Sometimes Alec whispered, “Diana,” who might have been either his sister or Mrs. Massie. Barbara tried to remember her old prophetic dreams, from that time when, as compensation for absence of passion, she had been granted second sight. In none had she ever seen herself bending over a dying man, listening to him call her by another woman’s name.
They lived, now, in four dark rooms stuffed with furniture, some of it useful. Upstairs resided the widow of the founder of the ceramics factory. She had been bought out at a loss at the end of the war, and disapproved of the new line of production, especially the monks. She never interfered, never asked questions — simply came down once a month to collect her rent, which was required in cash. She did tell the children that she had never seen the inside of an English villa, but did not seem to think her exclusion was a slight; she took her bearings from a very small span of the French middle-class compass.

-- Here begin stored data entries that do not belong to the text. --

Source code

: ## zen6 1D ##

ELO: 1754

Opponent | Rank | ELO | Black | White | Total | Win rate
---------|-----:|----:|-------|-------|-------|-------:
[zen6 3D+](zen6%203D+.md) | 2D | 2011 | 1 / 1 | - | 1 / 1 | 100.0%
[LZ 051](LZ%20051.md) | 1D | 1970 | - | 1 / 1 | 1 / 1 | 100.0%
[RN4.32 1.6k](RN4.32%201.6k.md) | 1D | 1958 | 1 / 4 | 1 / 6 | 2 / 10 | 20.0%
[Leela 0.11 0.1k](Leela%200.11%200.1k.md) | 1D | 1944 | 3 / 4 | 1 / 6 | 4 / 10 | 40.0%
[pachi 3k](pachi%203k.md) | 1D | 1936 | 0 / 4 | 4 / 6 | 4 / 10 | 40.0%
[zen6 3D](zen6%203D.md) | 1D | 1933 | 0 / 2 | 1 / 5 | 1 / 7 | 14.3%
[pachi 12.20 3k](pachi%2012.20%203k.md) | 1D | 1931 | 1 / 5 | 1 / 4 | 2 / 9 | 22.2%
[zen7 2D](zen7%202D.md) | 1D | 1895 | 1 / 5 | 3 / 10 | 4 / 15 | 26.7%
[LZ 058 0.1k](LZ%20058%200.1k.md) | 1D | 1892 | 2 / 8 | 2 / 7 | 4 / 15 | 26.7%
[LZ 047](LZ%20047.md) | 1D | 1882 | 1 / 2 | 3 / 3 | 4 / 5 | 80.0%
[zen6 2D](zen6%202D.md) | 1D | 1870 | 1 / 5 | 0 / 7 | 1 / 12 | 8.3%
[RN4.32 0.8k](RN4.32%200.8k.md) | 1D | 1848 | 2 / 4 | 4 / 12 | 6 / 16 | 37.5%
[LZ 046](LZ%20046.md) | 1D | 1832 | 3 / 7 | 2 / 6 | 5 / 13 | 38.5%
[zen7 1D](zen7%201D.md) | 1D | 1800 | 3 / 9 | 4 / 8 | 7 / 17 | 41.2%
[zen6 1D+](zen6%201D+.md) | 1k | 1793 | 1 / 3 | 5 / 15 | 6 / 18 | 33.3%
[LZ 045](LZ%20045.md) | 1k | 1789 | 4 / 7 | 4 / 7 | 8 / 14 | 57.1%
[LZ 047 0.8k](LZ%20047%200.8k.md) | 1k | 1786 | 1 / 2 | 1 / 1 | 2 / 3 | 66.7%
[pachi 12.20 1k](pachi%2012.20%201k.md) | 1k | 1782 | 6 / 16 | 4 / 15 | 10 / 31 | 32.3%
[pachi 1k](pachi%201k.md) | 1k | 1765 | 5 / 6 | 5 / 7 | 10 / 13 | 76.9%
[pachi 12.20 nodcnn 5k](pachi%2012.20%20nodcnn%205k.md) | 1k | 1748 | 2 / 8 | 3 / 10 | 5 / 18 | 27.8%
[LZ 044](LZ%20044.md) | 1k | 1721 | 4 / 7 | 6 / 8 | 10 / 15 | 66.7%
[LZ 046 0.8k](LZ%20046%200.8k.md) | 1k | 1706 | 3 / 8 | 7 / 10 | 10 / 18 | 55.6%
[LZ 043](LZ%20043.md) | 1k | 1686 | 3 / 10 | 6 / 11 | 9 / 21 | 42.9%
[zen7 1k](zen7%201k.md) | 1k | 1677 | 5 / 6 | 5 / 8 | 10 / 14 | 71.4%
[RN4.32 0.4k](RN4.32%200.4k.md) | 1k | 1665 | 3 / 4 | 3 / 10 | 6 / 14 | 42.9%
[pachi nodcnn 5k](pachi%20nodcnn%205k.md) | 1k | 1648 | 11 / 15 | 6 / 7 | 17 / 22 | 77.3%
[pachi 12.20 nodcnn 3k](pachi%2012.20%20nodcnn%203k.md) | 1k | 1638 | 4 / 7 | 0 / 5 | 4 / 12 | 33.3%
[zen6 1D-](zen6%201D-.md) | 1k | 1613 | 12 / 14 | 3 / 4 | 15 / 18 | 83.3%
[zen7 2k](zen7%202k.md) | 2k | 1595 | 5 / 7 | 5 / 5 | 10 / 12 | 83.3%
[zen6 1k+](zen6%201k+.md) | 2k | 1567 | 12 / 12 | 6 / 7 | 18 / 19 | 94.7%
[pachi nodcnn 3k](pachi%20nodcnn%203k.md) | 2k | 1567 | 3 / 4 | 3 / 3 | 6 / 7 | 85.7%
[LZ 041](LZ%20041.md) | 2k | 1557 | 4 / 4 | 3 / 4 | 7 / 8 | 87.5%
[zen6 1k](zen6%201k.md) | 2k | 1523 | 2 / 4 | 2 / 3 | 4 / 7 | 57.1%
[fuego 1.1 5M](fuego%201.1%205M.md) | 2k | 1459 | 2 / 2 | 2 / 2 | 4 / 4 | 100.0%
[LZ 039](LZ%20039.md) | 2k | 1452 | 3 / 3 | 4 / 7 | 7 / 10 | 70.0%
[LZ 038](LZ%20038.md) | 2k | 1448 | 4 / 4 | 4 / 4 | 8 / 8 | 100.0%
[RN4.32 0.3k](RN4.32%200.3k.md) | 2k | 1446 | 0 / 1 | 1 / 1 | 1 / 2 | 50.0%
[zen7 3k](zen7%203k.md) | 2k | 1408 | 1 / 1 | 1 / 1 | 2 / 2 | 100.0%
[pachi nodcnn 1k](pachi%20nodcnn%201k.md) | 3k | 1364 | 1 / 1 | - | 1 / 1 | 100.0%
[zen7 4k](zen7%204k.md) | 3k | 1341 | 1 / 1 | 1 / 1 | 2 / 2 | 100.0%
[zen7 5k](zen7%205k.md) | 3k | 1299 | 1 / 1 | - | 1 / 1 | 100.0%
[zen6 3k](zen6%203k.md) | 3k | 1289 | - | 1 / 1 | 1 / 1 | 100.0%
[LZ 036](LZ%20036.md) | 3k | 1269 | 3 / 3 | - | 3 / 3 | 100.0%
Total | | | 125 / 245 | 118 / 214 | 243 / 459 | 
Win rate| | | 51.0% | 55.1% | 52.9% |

Barbara and Wilkinson made jokes about the French widow-lady, but the children did not. To replace their lopped English roots they had grown the sensitive antennae essential to wanderers. They could have drawn the social staircase of Rivabella on a blackboard, and knew how low a step, now, had been assigned to them. Barbara would not have cared. Wherever she stood now seemed to suit her. On her way home from the hospital she saw two men, foreigners, stop and stare and exchange remarks about her. She could not understand the language they spoke, but she saw they had been struck by her beauty. One of them seemed to be asking the other, “Who can she be?” In their new home she took the only bedroom — an imposing matrimonial chamber. When Wilkinson was in residence he shared it as a matter of course. The boys slept on a pull-out sofa in the dining room, and Molly had a couch in a glassed-in verandah. The verandah contained their landlady’s rubber plants, which Molly scrupulously tended. The boys had stopped quarrelling. They would never argue or ever say much to each other again. Alec’s children seemed to have been collected under one roof by chance, like strays, or refugees. Their narrow faces, their gray eyes, their thinness and dryness, were similar, but not alike; a stranger would not necessarily have known they were of the same father and mother. The boys still wore second-hand clothes sent from England; this was their only connection with English life.
On market days Molly often saw their old housemaid or the laundress. They asked for news of Alec, which made Molly feel cold and shy. She was dressed very like them now, in a cotton frock and roped-soled shoes from a market stall. “Style is all you need to bring it off,” Barbara had assured her, but she had none, at least not that kind. It was Molly who chose what the family would eat, who looked at prices and kept accounts and counted her change. Barbara was entirely busy with Alec at the hospital, and with Wilkinson at home. With love, she had lost her craving for nursery breakfasts. She sat at table smoking, watching Wilkinson telling stories. When Wilkinson was there, he did much of the cooking. Molly was grateful for that.